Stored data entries
- - - - - - -
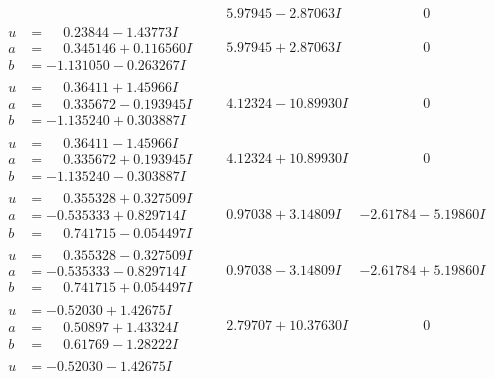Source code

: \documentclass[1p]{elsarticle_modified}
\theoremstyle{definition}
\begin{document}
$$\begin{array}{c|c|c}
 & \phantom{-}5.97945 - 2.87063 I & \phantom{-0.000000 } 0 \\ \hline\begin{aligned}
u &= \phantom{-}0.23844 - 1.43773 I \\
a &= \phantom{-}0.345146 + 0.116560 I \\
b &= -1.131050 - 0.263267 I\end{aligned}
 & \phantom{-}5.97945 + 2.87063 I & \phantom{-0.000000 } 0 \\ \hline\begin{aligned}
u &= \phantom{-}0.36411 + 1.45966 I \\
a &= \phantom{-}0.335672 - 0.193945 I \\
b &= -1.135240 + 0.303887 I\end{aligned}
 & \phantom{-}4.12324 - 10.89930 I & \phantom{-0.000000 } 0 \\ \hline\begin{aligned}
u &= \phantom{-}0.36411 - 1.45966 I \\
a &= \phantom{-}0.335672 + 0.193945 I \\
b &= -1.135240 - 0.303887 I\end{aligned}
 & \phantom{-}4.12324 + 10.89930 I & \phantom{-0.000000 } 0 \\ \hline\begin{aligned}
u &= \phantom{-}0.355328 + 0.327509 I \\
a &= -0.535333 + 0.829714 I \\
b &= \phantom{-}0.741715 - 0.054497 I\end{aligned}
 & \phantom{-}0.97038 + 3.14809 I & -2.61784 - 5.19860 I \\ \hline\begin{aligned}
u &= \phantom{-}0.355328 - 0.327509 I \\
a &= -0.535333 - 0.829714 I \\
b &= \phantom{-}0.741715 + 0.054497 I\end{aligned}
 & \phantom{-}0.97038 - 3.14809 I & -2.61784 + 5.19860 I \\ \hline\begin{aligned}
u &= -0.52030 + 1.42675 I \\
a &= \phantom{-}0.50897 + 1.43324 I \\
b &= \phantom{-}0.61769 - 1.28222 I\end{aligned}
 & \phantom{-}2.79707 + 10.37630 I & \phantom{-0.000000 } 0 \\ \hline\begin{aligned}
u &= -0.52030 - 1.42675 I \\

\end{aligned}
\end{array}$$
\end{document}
- - - - - - -
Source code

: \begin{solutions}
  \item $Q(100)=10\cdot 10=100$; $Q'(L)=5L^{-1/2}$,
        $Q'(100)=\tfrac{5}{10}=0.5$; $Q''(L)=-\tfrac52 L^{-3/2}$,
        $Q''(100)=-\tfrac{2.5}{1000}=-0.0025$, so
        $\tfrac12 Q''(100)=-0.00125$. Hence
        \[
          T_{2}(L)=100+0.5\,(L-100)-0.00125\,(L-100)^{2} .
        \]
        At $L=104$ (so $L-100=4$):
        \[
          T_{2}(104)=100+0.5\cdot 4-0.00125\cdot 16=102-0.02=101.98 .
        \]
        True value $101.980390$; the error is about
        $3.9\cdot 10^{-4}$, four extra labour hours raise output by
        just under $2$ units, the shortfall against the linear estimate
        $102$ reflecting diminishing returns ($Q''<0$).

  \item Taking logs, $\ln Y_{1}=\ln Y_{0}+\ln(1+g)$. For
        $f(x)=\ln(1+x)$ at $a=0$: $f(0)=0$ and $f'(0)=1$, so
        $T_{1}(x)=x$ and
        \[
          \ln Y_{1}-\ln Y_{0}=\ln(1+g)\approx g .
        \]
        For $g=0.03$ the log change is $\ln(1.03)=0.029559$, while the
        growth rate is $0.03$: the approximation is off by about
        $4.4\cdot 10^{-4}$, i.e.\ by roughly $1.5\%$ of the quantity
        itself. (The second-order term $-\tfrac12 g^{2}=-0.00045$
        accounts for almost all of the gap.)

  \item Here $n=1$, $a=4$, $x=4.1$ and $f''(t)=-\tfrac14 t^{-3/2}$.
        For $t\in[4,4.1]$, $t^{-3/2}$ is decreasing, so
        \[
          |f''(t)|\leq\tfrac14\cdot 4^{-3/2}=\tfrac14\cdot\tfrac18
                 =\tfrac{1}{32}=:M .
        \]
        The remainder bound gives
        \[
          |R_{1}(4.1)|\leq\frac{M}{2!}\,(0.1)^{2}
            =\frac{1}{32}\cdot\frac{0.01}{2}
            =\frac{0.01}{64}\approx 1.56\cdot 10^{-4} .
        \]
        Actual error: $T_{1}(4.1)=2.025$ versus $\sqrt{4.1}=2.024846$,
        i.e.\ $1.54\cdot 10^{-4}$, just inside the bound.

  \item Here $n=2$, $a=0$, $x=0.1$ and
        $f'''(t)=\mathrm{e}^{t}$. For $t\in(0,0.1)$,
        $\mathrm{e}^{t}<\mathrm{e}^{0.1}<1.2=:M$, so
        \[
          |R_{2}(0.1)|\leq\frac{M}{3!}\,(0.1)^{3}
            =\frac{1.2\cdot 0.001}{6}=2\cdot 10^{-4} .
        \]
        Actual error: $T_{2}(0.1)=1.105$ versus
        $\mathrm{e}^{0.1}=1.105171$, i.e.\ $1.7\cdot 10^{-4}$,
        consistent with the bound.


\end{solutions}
- - - - - - -
* PROBLEM STATEMENT
Work through the entries above line by line, counting each one that includes the word "versus", and give the final number only.

* YOUR SOLUTION
2